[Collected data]
----
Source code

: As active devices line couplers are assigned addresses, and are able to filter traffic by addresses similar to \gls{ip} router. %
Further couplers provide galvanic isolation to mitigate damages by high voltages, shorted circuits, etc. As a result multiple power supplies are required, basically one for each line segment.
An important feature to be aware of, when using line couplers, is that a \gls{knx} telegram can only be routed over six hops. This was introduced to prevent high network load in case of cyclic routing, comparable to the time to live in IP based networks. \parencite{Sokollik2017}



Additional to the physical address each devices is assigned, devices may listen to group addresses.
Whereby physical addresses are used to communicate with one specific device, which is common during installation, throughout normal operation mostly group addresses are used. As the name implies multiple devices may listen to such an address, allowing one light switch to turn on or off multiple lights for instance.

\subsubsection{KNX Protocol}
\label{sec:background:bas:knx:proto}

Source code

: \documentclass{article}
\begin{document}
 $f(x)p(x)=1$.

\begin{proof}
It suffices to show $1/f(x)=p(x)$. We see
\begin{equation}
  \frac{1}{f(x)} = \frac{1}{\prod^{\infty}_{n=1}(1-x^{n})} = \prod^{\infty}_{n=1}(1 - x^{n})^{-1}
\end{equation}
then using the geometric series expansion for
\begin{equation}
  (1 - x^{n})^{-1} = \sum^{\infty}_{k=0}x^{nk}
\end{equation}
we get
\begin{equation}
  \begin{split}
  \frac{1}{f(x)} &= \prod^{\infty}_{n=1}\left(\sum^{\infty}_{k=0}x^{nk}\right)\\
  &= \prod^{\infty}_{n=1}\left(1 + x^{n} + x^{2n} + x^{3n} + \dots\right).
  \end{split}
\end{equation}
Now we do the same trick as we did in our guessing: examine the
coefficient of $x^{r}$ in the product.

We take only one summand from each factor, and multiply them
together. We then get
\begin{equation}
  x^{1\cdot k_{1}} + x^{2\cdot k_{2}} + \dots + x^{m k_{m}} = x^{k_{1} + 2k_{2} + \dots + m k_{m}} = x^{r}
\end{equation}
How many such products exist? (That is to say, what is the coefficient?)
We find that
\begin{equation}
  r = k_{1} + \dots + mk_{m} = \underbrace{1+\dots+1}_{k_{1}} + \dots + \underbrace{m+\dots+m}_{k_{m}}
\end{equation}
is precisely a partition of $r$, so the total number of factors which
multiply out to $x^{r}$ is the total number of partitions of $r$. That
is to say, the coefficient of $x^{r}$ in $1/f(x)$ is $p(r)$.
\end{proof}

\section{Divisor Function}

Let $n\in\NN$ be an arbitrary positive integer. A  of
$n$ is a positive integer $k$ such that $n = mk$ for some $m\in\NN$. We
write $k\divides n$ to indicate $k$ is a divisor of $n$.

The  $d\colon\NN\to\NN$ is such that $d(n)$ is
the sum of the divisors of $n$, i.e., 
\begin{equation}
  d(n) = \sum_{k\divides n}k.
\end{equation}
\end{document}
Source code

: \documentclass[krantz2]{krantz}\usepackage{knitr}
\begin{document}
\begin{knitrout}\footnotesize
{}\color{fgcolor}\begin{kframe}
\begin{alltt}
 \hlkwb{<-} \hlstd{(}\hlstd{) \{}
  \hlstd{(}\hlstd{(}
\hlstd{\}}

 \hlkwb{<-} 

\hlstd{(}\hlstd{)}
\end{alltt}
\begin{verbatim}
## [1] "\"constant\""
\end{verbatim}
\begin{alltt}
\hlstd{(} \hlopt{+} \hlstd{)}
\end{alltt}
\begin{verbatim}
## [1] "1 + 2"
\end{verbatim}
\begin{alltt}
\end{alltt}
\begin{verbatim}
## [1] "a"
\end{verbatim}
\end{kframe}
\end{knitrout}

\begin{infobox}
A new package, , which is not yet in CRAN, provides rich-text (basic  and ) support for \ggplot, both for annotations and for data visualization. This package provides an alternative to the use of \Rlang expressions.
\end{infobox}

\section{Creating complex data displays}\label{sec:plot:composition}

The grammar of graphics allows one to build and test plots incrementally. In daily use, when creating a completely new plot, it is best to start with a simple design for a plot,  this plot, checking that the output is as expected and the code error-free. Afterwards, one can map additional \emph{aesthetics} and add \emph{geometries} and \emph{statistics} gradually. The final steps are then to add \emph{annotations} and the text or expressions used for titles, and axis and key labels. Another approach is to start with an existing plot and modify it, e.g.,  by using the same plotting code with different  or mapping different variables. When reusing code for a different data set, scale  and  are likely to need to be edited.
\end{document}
----
Task to carry out: Using the exact wording, repeat all the entries.

Written solution:
Source code

: As active devices line couplers are assigned addresses, and are able to filter traffic by addresses similar to \gls{ip} router. %
Further couplers provide galvanic isolation to mitigate damages by high voltages, shorted circuits, etc. As a result multiple power supplies are required, basically one for each line segment.
An important feature to be aware of, when using line couplers, is that a \gls{knx} telegram can only be routed over six hops. This was introduced to prevent high network load in case of cyclic routing, comparable to the time to live in IP based networks. \parencite{Sokollik2017}



Additional to the physical address each devices is assigned, devices may listen to group addresses.
Whereby physical addresses are used to communicate with one specific device, which is common during installation, throughout normal operation mostly group addresses are used. As the name implies multiple devices may listen to such an address, allowing one light switch to turn on or off multiple lights for instance.

\subsubsection{KNX Protocol}
\label{sec:background:bas:knx:proto}

Source code

: \documentclass{article}
\begin{document}
 $f(x)p(x)=1$.

\begin{proof}
It suffices to show $1/f(x)=p(x)$. We see
\begin{equation}
  \frac{1}{f(x)} = \frac{1}{\prod^{\infty}_{n=1}(1-x^{n})} = \prod^{\infty}_{n=1}(1 - x^{n})^{-1}
\end{equation}
then using the geometric series expansion for
\begin{equation}
  (1 - x^{n})^{-1} = \sum^{\infty}_{k=0}x^{nk}
\end{equation}
we get
\begin{equation}
  \begin{split}
  \frac{1}{f(x)} &= \prod^{\infty}_{n=1}\left(\sum^{\infty}_{k=0}x^{nk}\right)\\
  &= \prod^{\infty}_{n=1}\left(1 + x^{n} + x^{2n} + x^{3n} + \dots\right).
  \end{split}
\end{equation}
Now we do the same trick as we did in our guessing: examine the
coefficient of $x^{r}$ in the product.

We take only one summand from each factor, and multiply them
together. We then get
\begin{equation}
  x^{1\cdot k_{1}} + x^{2\cdot k_{2}} + \dots + x^{m k_{m}} = x^{k_{1} + 2k_{2} + \dots + m k_{m}} = x^{r}
\end{equation}
How many such products exist? (That is to say, what is the coefficient?)
We find that
\begin{equation}
  r = k_{1} + \dots + mk_{m} = \underbrace{1+\dots+1}_{k_{1}} + \dots + \underbrace{m+\dots+m}_{k_{m}}
\end{equation}
is precisely a partition of $r$, so the total number of factors which
multiply out to $x^{r}$ is the total number of partitions of $r$. That
is to say, the coefficient of $x^{r}$ in $1/f(x)$ is $p(r)$.
\end{proof}

\section{Divisor Function}

Let $n\in\NN$ be an arbitrary positive integer. A  of
$n$ is a positive integer $k$ such that $n = mk$ for some $m\in\NN$. We
write $k\divides n$ to indicate $k$ is a divisor of $n$.

The  $d\colon\NN\to\NN$ is such that $d(n)$ is
the sum of the divisors of $n$, i.e., 
\begin{equation}
  d(n) = \sum_{k\divides n}k.
\end{equation}
\end{document}
Source code

: \documentclass[krantz2]{krantz}\usepackage{knitr}
\begin{document}
\begin{knitrout}\footnotesize
{}\color{fgcolor}\begin{kframe}
\begin{alltt}
 \hlkwb{<-} \hlstd{(}\hlstd{) \{}
  \hlstd{(}\hlstd{(}
\hlstd{\}}

 \hlkwb{<-} 

\hlstd{(}\hlstd{)}
\end{alltt}
\begin{verbatim}
## [1] "\"constant\""
\end{verbatim}
\begin{alltt}
\hlstd{(} \hlopt{+} \hlstd{)}
\end{alltt}
\begin{verbatim}
## [1] "1 + 2"
\end{verbatim}
\begin{alltt}
\end{alltt}
\begin{verbatim}
## [1] "a"
\end{verbatim}
\end{kframe}
\end{knitrout}

\begin{infobox}
A new package, , which is not yet in CRAN, provides rich-text (basic  and ) support for \ggplot, both for annotations and for data visualization. This package provides an alternative to the use of \Rlang expressions.
\end{infobox}

\section{Creating complex data displays}\label{sec:plot:composition}

The grammar of graphics allows one to build and test plots incrementally. In daily use, when creating a completely new plot, it is best to start with a simple design for a plot,  this plot, checking that the output is as expected and the code error-free. Afterwards, one can map additional \emph{aesthetics} and add \emph{geometries} and \emph{statistics} gradually. The final steps are then to add \emph{annotations} and the text or expressions used for titles, and axis and key labels. Another approach is to start with an existing plot and modify it, e.g.,  by using the same plotting code with different  or mapping different variables. When reusing code for a different data set, scale  and  are likely to need to be edited.
\end{document}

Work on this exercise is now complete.